▶ _What this task involves_:
Look for the word "Friday" in the entries and copy every line where it shows up.

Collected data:
::::

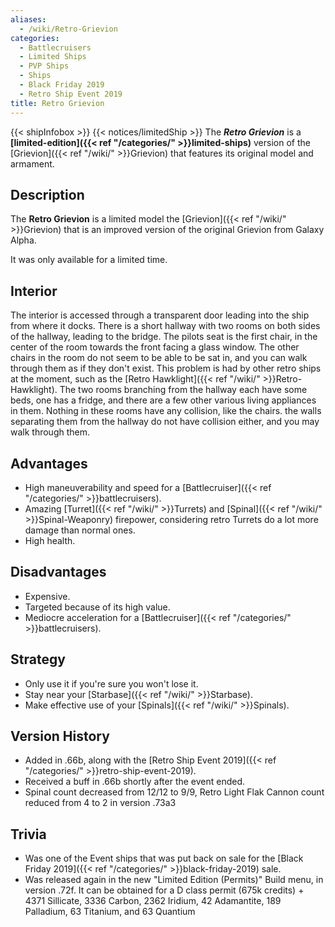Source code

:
 ```yaml
---
aliases:
  - /wiki/Retro-Grievion
categories:
  - Battlecruisers
  - Limited Ships
  - PVP Ships
  - Ships
  - Black Friday 2019
  - Retro Ship Event 2019
title: Retro Grievion
---
```


{{< shipInfobox >}} {{< notices/limitedShip >}} The **_Retro Grievion_** is a **[limited-edition]({{< ref "/categories/" >}}limited-ships)** version of the [Grievion]({{< ref "/wiki/" >}}Grievion) that features its original model and armament.

## Description

The **Retro Grievion** is a limited model the [Grievion]({{< ref "/wiki/" >}}Grievion) that is an improved version of the original Grievion from Galaxy Alpha.

It was only available for a limited time.

## Interior

The interior is accessed through a transparent door leading into the ship from where it docks. There is a short hallway with two rooms on both sides of the hallway, leading to the bridge. The pilots seat is the first chair, in the center of the room towards the front facing a glass window. The other chairs in the room do not seem to be able to be sat in, and you can walk through them as if they don't exist. This problem is had by other retro ships at the moment, such as the [Retro Hawklight]({{< ref "/wiki/" >}}Retro-Hawklight). The two rooms branching from the hallway each have some beds, one has a fridge, and there are a few other various living appliances in them. Nothing in these rooms have any collision, like the chairs. the walls separating them from the hallway do not have collision either, and you may walk through them.

## Advantages

- High maneuverability and speed for a [Battlecruiser]({{< ref "/categories/" >}}battlecruisers).
- Amazing [Turret]({{< ref "/wiki/" >}}Turrets) and [Spinal]({{< ref "/wiki/" >}}Spinal-Weaponry) firepower, considering retro Turrets do a lot more damage than normal ones.
- High health.

## Disadvantages

- Expensive.
- Targeted because of its high value.
- Mediocre acceleration for a [Battlecruiser]({{< ref "/categories/" >}}battlecruisers).

## Strategy

- Only use it if you're sure you won't lose it.
- Stay near your [Starbase]({{< ref "/wiki/" >}}Starbase).
- Make effective use of your [Spinals]({{< ref "/wiki/" >}}Spinals).

## Version History

- Added in .66b, along with the [Retro Ship Event 2019]({{< ref "/categories/" >}}retro-ship-event-2019).
- Received a buff in .66b shortly after the event ended.
- Spinal count decreased from 12/12 to 9/9, Retro Light Flak Cannon count reduced from 4 to 2 in version .73a3

## Trivia

- <span>Was one of the Event ships that was put back on sale for the [Black Friday 2019]({{< ref "/categories/" >}}black-friday-2019) sale.</span>
- Was released again in the new "Limited Edition (Permits)" Build menu, in version .72f. It can be obtained for a D class permit (675k credits) + 4371 Sillicate, 3336 Carbon, 2362 Iridium, 42 Adamantite, 189 Palladium, 63 Titanium, and 63 Quantium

::::

▶ _Result of the task_:
  - Black Friday 2019
- <span>Was one of the Event ships that was put back on sale for the [Black Friday 2019]({{< ref "/categories/" >}}black-friday-2019) sale.</span>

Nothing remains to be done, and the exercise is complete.